Prove that $\forall x \in \Bbb R, 0 \lt \frac{1}{ x^2+6x+10} \le 1$ I am having trouble understanding the meaning of this pictorially. 
Do I just have to multiply across the inequality by $x^2+6x+10$ since $x^2+6x+10 \gt 0$ for all real $x$, giving:
$0 \lt1 \le x^2+6x+10$, giving that $0 \lt 1 $ and $x^2+6x+10 \ge 1$? $(x+3)^2 \ge 0$
Am I missing the point in anyway?
 A: Since $(x+3)^2\geq 0$ for all real values of $x$, $x^2+6x+10=x^2+6x+9+1=(x+3)^2+1\geq 1$, and the inequality follows.
A: Does this parabola (in the denom) open up or down?
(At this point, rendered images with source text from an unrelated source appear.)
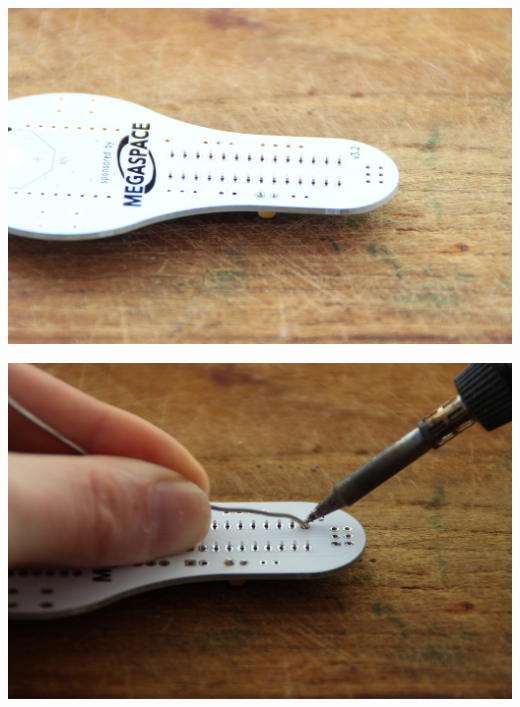 \documentclass{article}
\begin{document}
\vspace{0.5cm}

\begin{minipage}[b]{0.5\textwidth}
	\includegraphics[width=\textwidth]{Bilder2023/IMG_8346.JPG}
\end{minipage}
\begin{minipage}[b]{0.5\textwidth}
	\includegraphics[width=\textwidth]{Bilder2023/IMG_8353.JPG}
\end{minipage}

\vspace{0.5cm}
\end{document}
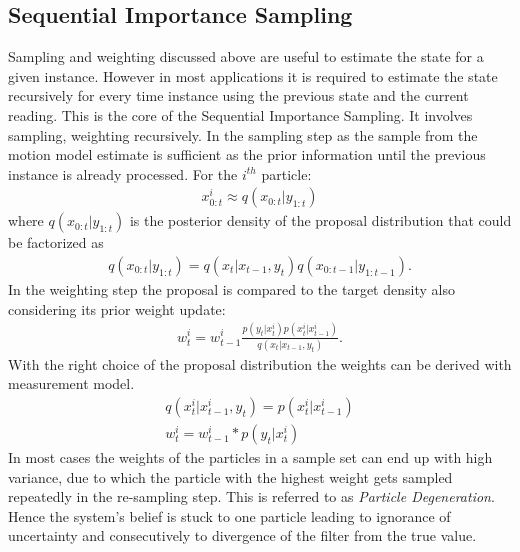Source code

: \subsection{Sequential Importance Sampling}
Sampling and weighting discussed above are useful to estimate the state for a given instance. However in most applications it is required to estimate the state recursively for every time instance using the previous state and the current reading. This is the core of the Sequential Importance Sampling. It involves sampling, weighting recursively. In the sampling step as the sample from the motion model estimate is sufficient as the prior information until the previous instance is already processed.
For the ${i}^{th}$ particle:
\begin{gather} \label{SIS_Sample}
    x_{0:t}^{i} \approx q(x_{0:t}| y_{1:t}) 
\end{gather}
where ${q(x_{0:t}| y_{1:t})}$ is the posterior density of the proposal distribution that could be factorized as 
\begin{gather} \label{SIS_propfact}
    q(x_{0:t}| y_{1:t}) = q(x_t|x_{t-1},y_{t}) q(x_{0:t-1}| y_{1:t-1}).
\end{gather}
In the weighting step the proposal is compared to the target density also considering its prior weight update:
\begin{gather} \label{SIS_weight}
    w_{t}^{i} = w_{t-1}^{i} \frac{p(y_{t}|x_{t}^{i}) p(x_{t}^{i}|x_{t-1}^{i})}{q(x_t|x_{t-1},y_{t})}.
\end{gather}
With the right choice of the proposal distribution the weights can be derived with measurement model.
\begin{gather} \label{SIS_weightprop}
    q(x^i_t|x^i_{t-1},y_{t}) = p(x^i_t|x^i_{t-1})\\
    w_{t}^{i} = w_{t-1}^{i} * p(y_{t}|x_{t}^{i})
\end{gather}
In most cases the weights of the particles in a sample set can end up with high variance, due to which the particle with the highest weight gets sampled repeatedly in the re-sampling step. This is referred to as \textit{Particle Degeneration}. Hence the system's belief is stuck to one particle leading to ignorance of uncertainty and consecutively to divergence of the filter from the true value.


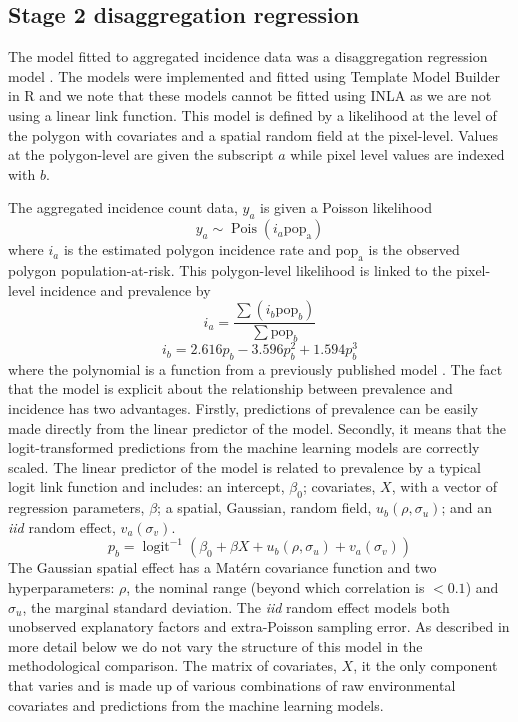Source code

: \documentclass[review]{elsarticle}
\begin{document}
\subsection{Stage 2 disaggregation regression}
The model fitted to aggregated incidence data was a disaggregation regression model \citep{sturrock2014fine, wilson2017pointless, law2018variational, taylor2017continuous, li2012log}.
The models were implemented and fitted using Template Model Builder \citep{TMB} in R \citep{R} and we note that these models cannot be fitted using INLA \citep{INLA} as we are not using a linear link function.
This model is defined by a likelihood at the level of the polygon with covariates and a spatial random field at the pixel-level. 
Values at the polygon-level are given the subscript $a$ while pixel level values are indexed with $b$.

The aggregated incidence count data, $y_a$ is given a Poisson likelihood
$$y_a \sim \operatorname{Pois}(i_a\mathrm{pop_a})$$
where $i_a$ is the estimated polygon incidence rate and $\mathrm{pop_a}$ is the observed polygon population-at-risk. 
This polygon-level likelihood is linked to the pixel-level incidence and prevalence by
$$i_a = \frac{ \sum(i_b \mathrm{pop}_b)}{\sum  \mathrm{pop}_b} $$
$$i_b = 2.616p_b - 3.596p_b^2 + 1.594p_b^3$$
where the polynomial is  a function from a previously published model \citep{cameron2015defining}.
The fact that the model is explicit about the relationship between prevalence and incidence has two advantages.
Firstly, predictions of prevalence can be easily made directly from the linear predictor of the model.
Secondly, it means that the logit-transformed predictions from the machine learning models are correctly scaled.
The linear predictor of the model is related to prevalence by a typical logit link function and includes: an intercept, $\beta_0$; covariates, $X$, with a vector of regression parameters, $\beta$; a spatial, Gaussian, random field, $u_b(\rho, \sigma_u)$; and an \emph{iid} random effect, $v_a(\sigma_v)$.
$$p_b = \operatorname{logit}^{-1}\left(\beta_0 + \beta X  + u_b\left(\rho, \sigma_u\right) + v_a\left(\sigma_v\right)\right)$$
The Gaussian spatial effect has a Mat\'ern covariance function and two hyperparameters: $\rho$, the nominal range (beyond which correlation is $< 0.1$) and $\sigma_u$, the marginal standard deviation.
The \emph{iid} random effect models both unobserved explanatory factors and extra-Poisson sampling error.
As described in more detail below we do not vary the structure of this model in the methodological comparison.
The matrix of covariates, $X$, it the only component that varies and is made up of various combinations of raw environmental covariates and predictions from the machine learning models.
\end{document}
What is the y-coordinate of its vertex?
A: We are given $\frac{1}{x^2 + 6 x + 10}$ which we can easily rearrange to $\frac{1}{(x+3)^2 +1}$.
If we consider the maximum value of $(x+3)^2 + 1$ then clearly for large positive or negative numbers this can become arbitrarily large and will approach $+\infty$  for large positive or negative $x$.  We are dividing 1 by a potentially large positive number so the result will get close to but will always be more than zero.
We have thus shown:
$$0 \lt \frac{1}{x^2 + 6 x + 10}$$
Now consider the minimum value of $(x+3)^2 + 1$, Since $(x+3)^2$ can not be negative for real $x$ the minimum is 1 at $x = -3$. And 1 divided by 1 is 1 so we have proved the other side of this inequality
$$0 \lt \frac{1}{x^2 + 6 x + 10} \le 1$$
And the resultant function will look like this:

A: Let $\displaystyle y=\frac1{x^2+6x+10}\ \ \ \ (1)$
On rearrangement, $x^2y+6yx+10y-1=0\ \ \ \ (2)$ which is a Quadratic Equation is $x$ 
As $x$ is real, the discriminant must be $\ge0$
$\implies (6y)^2-4y(10y-1)\ge0\iff y^2-y\le0\iff y(y-1)\le 0$
$\implies 0\le y\le1$
But if $y=0,(2)\implies -1=0$  for finite $x$ which is impossible
If $y=1, x^2+6x+9=0\implies (x+3)^2=0$
$\implies 0<y\le1$